Оставляю маленький шанс, возможность быть со мной искренним.
Пусть расскажет про девушку, про то, что брякнул, что мы теперь встречаемся, просто так, чтобы не обидеть. Я бы поняла. Честно. Таких, как я с родителями знакомят, только обретя финансовую независимость. Не все как Амиль готовы пожертвовать своим будущим: отказаться от нормального образования, наплевать на личную жизнь, жить чужими проблемами, всего лишь, чтобы поступить так, как диктует сердце.
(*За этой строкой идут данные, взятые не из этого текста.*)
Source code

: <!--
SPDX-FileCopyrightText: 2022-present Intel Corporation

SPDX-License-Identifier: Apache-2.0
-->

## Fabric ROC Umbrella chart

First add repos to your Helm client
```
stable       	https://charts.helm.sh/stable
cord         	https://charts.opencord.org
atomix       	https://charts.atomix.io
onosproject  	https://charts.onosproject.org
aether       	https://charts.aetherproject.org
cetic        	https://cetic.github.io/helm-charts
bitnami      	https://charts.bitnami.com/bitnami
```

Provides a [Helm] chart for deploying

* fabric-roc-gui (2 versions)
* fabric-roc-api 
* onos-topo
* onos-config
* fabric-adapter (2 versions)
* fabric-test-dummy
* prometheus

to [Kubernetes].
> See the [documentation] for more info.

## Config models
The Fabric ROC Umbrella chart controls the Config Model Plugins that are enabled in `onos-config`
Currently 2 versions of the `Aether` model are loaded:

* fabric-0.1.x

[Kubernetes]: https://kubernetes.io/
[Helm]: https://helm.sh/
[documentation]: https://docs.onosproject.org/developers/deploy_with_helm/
— Ногу сломал. В гипсе особо на мотоцикле не покатаешься, — отвечает Макс, но как-то зло и сухо. Порыв ветра швыряет мне волосы в лицо, не давая как следует рассмотреть выражение его глаз. — Знаешь, я никогда не питал иллюзий по поводу своей репутации. По большому счёту она вполне заслужена. Но почему-то был уверен, что, если буду искренним, любящий человек это сможет почувствовать и поверит мне, а не сплетням. Выходит, я неубедителен.
— Не переживай, — шепчу, отодвигаясь, чтобы заглянуть ему в лицо. На этот раз мой голос звучит увереннее. — В кафетерии было более чем эффектно.
Мартышев в бессилии закатывает глаза.
— Я тоже видел, что понравился этой Любе. Ну так что теперь, рычать на всех? Мне показалось, что заказать признание любимой самый простой способ убить двух зайцев: и выразить незаинтересованность ею, и сделать приятное тебе. — Резко разворачивает меня к себе за плечи. Психует. — Мари, я не понимаю намёков. Можешь прямо сказать, что опять не так?